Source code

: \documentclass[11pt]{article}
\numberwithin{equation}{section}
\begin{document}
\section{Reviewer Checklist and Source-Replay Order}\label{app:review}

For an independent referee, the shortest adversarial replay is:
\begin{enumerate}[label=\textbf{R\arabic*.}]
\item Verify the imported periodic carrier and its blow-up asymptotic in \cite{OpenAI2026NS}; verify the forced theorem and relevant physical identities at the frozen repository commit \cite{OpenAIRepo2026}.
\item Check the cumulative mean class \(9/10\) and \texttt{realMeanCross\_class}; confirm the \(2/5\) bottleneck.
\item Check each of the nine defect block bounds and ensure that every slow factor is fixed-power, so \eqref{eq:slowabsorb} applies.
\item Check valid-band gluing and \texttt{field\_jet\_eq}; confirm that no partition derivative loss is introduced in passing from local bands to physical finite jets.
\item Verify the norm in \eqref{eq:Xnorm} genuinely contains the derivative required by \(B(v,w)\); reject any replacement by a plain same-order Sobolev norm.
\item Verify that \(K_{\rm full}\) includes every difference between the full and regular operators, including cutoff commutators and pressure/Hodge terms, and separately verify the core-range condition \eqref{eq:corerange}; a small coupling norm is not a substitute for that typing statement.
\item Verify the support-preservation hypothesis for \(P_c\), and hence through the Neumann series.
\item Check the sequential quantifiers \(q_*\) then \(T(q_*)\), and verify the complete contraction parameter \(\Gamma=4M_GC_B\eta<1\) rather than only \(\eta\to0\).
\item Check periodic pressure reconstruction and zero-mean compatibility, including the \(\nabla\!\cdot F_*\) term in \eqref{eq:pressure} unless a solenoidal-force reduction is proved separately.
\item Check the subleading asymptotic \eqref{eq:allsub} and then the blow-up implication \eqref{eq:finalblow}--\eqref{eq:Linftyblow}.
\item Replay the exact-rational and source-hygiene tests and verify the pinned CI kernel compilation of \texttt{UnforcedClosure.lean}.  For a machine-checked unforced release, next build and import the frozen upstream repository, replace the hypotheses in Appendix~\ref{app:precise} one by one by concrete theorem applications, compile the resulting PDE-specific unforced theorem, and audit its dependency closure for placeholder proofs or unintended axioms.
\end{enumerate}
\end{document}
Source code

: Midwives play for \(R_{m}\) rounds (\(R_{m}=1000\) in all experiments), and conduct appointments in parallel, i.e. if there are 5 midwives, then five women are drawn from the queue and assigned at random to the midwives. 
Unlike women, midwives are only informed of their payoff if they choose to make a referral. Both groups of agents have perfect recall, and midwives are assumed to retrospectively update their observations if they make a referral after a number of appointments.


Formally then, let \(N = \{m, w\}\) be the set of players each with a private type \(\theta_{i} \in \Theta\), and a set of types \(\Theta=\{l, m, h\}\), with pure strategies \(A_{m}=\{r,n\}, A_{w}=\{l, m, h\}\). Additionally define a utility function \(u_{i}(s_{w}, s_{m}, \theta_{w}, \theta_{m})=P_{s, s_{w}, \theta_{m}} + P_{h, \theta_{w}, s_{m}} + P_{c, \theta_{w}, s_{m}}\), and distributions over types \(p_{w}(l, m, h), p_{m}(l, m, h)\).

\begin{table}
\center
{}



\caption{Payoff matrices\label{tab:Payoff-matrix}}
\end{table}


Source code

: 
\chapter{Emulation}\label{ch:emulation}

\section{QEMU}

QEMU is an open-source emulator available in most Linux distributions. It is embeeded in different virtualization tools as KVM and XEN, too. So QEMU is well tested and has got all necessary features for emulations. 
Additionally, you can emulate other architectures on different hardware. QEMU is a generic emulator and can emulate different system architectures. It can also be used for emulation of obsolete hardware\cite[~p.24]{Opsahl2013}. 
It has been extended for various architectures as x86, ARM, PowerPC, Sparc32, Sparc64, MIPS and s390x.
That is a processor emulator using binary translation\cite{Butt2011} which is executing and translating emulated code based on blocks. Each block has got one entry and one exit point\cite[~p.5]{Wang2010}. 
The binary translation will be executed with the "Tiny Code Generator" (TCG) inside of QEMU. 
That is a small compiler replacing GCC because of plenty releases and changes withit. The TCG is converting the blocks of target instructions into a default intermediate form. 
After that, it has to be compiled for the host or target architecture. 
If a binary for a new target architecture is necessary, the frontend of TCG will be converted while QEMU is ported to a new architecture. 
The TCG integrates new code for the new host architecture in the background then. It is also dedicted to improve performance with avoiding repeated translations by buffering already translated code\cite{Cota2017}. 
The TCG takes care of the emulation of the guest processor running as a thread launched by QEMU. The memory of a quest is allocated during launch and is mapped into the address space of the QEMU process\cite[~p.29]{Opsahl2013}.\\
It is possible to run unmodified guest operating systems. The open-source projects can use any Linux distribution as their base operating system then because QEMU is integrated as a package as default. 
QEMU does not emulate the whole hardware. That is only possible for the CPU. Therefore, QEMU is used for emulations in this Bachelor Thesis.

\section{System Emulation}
──────────
▶ [TASK]: Please reproduce the lines from the line with "After that, it" to the line with "If a binary", both ends included, exactly as they appear above.

▶ [YOUR SOLUTION]:
After that, it has to be compiled for the host or target architecture. 
If a binary for a new target architecture is necessary, the frontend of TCG will be converted while QEMU is ported to a new architecture. 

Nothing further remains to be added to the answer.